» **WHAT YOU HAVE TO DO**: Would you pull out every line of the material that contains the string "element"?

» **ENTRIES PROVIDED**:
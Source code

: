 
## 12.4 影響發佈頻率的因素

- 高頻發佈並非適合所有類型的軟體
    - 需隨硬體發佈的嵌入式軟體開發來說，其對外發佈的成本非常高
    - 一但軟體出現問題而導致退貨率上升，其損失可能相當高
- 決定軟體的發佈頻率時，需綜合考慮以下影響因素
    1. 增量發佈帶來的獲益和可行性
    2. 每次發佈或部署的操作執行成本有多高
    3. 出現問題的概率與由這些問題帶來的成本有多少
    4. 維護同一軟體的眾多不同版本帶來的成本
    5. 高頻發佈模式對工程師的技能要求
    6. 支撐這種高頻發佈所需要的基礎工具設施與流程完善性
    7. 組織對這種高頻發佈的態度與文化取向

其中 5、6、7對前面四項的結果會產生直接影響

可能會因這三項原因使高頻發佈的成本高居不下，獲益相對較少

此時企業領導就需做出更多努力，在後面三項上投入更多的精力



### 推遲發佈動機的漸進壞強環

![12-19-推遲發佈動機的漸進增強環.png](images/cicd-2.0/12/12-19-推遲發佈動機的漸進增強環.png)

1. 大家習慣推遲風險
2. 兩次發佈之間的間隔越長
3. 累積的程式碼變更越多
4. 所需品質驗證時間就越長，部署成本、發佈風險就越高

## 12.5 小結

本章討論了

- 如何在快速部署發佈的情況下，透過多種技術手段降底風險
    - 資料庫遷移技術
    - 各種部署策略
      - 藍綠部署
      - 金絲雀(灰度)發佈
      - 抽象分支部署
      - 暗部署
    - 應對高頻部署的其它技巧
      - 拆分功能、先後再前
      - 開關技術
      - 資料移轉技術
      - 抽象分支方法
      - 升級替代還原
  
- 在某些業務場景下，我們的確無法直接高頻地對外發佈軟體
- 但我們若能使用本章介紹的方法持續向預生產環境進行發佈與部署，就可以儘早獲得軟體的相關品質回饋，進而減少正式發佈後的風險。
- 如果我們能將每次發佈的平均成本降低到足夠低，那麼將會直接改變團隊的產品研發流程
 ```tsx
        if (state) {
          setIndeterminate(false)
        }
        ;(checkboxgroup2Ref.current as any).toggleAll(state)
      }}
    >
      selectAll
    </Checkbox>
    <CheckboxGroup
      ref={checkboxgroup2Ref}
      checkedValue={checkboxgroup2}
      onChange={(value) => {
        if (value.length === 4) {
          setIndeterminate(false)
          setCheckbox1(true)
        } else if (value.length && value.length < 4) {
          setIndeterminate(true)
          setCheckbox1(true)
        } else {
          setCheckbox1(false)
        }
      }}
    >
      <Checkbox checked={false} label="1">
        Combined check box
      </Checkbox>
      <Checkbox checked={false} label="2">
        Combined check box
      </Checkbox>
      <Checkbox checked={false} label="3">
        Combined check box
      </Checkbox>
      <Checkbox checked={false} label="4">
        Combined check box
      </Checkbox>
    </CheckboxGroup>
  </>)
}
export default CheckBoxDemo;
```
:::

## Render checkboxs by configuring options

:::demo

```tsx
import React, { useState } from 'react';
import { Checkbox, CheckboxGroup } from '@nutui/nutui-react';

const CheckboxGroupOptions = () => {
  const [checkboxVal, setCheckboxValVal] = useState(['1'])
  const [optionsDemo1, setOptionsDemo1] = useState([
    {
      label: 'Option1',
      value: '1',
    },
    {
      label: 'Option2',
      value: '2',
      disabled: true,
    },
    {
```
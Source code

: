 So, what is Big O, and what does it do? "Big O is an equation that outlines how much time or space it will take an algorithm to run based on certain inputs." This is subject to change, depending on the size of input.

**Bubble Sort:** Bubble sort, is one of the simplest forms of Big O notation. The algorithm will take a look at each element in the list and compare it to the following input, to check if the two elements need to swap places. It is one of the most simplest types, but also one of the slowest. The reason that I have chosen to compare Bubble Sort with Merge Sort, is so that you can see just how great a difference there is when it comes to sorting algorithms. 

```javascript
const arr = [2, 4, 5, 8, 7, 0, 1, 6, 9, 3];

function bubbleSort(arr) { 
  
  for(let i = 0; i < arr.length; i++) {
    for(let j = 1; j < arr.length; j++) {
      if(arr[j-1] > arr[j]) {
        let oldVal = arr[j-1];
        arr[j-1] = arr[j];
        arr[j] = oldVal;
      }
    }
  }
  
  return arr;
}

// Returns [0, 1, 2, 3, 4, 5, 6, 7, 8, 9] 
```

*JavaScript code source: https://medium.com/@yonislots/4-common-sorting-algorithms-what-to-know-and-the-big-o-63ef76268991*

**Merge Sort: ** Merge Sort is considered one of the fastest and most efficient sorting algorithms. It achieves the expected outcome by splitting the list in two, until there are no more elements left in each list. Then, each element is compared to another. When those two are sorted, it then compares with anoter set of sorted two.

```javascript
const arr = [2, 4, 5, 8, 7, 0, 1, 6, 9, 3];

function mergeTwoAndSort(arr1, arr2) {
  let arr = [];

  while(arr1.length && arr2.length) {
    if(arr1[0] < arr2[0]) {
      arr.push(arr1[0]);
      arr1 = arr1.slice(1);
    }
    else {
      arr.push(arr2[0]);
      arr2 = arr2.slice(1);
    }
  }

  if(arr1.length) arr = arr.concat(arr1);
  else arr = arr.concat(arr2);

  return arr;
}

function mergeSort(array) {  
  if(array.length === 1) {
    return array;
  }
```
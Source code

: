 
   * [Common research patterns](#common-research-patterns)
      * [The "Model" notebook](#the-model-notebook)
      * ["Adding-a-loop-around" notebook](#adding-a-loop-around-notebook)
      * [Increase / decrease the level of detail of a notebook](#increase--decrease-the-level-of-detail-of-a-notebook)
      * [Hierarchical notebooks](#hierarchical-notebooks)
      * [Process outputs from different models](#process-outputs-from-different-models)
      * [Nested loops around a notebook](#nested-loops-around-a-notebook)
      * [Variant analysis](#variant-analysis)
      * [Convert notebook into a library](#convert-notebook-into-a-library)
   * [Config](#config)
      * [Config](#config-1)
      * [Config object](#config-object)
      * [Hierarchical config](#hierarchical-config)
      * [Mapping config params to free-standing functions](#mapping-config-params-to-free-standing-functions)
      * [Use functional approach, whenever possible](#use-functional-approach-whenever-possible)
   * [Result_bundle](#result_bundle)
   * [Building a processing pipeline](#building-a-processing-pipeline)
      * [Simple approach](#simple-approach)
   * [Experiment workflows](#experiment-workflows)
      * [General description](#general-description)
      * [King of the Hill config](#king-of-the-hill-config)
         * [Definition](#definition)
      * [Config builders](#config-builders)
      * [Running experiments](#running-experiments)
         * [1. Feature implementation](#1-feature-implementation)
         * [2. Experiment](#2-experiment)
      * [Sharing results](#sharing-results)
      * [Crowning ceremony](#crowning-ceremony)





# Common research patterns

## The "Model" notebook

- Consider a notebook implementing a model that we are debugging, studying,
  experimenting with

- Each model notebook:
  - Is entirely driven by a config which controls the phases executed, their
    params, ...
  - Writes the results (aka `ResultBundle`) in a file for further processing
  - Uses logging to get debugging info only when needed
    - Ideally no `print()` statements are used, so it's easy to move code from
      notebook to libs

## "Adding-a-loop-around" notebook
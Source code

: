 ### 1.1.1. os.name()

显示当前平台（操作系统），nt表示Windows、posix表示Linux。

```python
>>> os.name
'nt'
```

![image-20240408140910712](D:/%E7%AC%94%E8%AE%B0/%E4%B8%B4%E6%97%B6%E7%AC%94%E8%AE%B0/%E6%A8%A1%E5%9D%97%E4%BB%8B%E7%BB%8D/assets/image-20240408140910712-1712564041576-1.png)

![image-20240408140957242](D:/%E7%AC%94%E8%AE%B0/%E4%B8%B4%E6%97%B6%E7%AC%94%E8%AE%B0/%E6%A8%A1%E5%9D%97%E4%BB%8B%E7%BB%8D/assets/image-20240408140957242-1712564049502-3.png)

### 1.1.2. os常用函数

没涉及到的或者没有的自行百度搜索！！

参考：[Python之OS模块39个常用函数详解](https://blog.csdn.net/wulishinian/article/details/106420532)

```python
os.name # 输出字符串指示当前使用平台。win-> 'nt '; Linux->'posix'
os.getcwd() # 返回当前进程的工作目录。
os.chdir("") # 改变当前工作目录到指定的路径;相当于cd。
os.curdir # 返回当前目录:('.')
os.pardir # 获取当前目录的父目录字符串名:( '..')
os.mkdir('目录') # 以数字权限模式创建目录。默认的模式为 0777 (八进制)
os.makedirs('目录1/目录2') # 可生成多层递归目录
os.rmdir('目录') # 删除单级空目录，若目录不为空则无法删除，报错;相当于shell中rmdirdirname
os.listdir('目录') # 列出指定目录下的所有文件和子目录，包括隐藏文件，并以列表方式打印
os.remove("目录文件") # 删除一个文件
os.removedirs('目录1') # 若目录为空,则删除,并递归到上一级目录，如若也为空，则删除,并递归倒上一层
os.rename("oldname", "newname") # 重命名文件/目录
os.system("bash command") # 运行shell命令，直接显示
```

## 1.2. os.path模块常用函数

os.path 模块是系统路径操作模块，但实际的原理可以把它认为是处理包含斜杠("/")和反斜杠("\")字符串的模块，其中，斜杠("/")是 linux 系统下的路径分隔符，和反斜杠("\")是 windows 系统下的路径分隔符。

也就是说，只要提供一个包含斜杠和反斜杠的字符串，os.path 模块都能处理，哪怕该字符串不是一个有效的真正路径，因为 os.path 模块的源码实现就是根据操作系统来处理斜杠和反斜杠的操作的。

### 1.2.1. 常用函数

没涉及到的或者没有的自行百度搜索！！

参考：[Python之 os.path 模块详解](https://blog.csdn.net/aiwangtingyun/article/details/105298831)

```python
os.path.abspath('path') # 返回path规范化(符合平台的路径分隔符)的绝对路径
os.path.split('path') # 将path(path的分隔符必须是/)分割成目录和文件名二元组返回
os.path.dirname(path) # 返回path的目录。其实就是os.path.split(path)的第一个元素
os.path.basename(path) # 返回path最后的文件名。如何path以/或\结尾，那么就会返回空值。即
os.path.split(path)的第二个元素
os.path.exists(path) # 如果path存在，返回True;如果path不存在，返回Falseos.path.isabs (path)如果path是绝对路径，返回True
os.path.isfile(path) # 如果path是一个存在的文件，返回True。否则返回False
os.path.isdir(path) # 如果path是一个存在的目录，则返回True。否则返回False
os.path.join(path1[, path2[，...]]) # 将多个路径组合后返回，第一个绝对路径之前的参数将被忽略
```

» **SOLUTION TO THIS PROBLEM**:
**Bubble Sort:** Bubble sort, is one of the simplest forms of Big O notation. The algorithm will take a look at each element in the list and compare it to the following input, to check if the two elements need to swap places. It is one of the most simplest types, but also one of the slowest. The reason that I have chosen to compare Bubble Sort with Merge Sort, is so that you can see just how great a difference there is when it comes to sorting algorithms. 
**Merge Sort: ** Merge Sort is considered one of the fastest and most efficient sorting algorithms. It achieves the expected outcome by splitting the list in two, until there are no more elements left in each list. Then, each element is compared to another. When those two are sorted, it then compares with anoter set of sorted two.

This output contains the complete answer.